21 Replies to “Ernst Klopp (1900 – 1964) and his Family – Part 30”

  1. I wonder how often Karl and Adolph reminisced with each other regarding those events. I would think it would help form a very tight bond between them. What an incredible story this has been, Peter!

    Liked by 2 people

  2. The stories of your family are testimony for the terrors of war as lived through by civilians. My mother had similar experiences on her way back from Bavaria to Hamburg when she was a teenager. I cannot even imagine the horrors (and don’t want to). Nobody should have to experience this.

    Liked by 2 people

      1. But some people do that or write books about some of them. The problem in wars is that atrocities are being committed on all sides, and those who suffer most are the children, they are marked for life.

        Liked by 1 person

  3. Was ich in der Kürze mitbekam. UNGEHEUERLICH!
    Was waren das für Zeiten.
    Und DASS dennoch Menschlichkeit prevailte, ist nochmal erstaunlich.
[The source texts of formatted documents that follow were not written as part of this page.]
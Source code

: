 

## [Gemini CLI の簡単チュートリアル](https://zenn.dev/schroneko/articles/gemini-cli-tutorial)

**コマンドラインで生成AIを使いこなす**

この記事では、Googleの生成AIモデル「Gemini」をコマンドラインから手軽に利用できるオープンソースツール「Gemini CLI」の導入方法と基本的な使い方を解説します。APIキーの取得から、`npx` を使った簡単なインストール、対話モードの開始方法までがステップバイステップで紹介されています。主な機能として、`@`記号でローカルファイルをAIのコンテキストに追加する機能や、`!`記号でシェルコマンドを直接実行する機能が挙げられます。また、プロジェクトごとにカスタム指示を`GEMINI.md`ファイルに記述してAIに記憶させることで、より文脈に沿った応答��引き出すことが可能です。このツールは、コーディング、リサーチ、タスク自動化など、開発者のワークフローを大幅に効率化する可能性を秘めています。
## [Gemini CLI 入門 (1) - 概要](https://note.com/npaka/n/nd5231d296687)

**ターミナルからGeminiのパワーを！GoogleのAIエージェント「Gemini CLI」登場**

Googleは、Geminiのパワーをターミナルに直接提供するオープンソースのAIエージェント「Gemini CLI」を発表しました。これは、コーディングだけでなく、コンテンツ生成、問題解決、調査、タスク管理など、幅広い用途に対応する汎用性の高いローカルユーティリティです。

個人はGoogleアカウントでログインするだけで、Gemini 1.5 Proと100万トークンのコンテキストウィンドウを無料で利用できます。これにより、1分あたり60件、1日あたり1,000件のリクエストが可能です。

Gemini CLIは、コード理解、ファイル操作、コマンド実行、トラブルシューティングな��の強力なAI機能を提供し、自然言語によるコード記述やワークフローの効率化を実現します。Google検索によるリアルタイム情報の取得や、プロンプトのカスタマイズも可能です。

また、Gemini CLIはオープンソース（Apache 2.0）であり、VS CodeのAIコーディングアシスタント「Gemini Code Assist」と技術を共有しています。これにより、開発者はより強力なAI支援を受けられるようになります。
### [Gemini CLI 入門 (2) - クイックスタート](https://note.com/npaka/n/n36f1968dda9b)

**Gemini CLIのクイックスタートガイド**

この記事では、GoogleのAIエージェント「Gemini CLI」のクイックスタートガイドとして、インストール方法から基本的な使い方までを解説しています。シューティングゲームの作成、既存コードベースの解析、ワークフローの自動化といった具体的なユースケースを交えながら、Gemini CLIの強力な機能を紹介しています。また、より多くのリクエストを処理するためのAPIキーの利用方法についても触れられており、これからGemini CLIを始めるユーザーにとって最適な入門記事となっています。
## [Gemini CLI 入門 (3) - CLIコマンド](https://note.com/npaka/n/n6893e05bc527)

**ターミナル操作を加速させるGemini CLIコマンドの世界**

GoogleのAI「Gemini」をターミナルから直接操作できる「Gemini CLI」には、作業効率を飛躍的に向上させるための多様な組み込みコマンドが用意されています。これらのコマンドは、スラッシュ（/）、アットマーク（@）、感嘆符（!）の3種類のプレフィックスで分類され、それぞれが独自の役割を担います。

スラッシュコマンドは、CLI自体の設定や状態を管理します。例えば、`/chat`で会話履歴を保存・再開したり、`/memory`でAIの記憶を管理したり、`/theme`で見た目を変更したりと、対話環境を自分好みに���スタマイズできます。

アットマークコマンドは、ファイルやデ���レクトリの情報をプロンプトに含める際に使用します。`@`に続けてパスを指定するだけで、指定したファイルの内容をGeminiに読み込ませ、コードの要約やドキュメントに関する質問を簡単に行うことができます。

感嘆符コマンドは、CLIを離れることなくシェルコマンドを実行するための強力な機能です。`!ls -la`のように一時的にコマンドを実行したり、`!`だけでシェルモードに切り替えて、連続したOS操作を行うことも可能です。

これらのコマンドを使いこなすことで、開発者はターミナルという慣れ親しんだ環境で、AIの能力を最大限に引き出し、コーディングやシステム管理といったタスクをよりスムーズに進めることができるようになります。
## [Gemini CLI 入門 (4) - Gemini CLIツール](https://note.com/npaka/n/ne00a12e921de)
    Die ganze Geschichte hier erinnerte mich an einen Aussage eines Historikers KÜRZLICH, dass die Lehren des 30-jährigen Kriegs VOLLKOMMEN verloren wären. Ebenso wird es uns ergehen mit WW2.

    Liked by 1 person

    1. In jedem Jahrhundert, so scheint es mir, werden dieselben Fehler gemacht. Aus vergangen Erfahrungen wird nichts gelernt. Es ist eine traurige Geschichte, die sich immer wieder aufs Neue wiederholt.